[Opening Input data section]
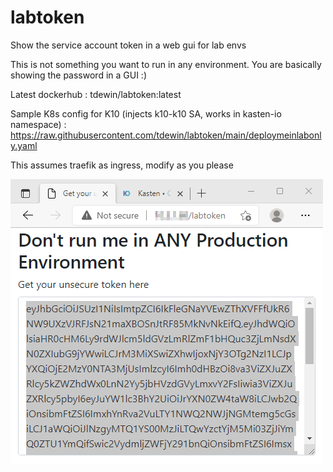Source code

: # labtoken

Show the service account token in a web gui for lab envs

This is not something you want to run in any environment. You are basically showing the password in a GUI :)

Latest dockerhub : tdewin/labtoken:latest

Sample K8s config for K10 (injects k10-k10 SA, works in kasten-io namespace) : https://raw.githubusercontent.com/tdewin/labtoken/main/deploymeinlabonly.yaml

This assumes traefik as ingress, modify as you please

![Screenshot](./media/screen.png)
[Closing Input data section]
What's needed is an exact retyping of the records, pictures excluded.

- **Answer section**:
Source code

: # labtoken

Show the service account token in a web gui for lab envs

This is not something you want to run in any environment. You are basically showing the password in a GUI :)

Latest dockerhub : tdewin/labtoken:latest

Sample K8s config for K10 (injects k10-k10 SA, works in kasten-io namespace) : https://raw.githubusercontent.com/tdewin/labtoken/main/deploymeinlabonly.yaml

This assumes traefik as ingress, modify as you please

![Screenshot](./media/screen.png)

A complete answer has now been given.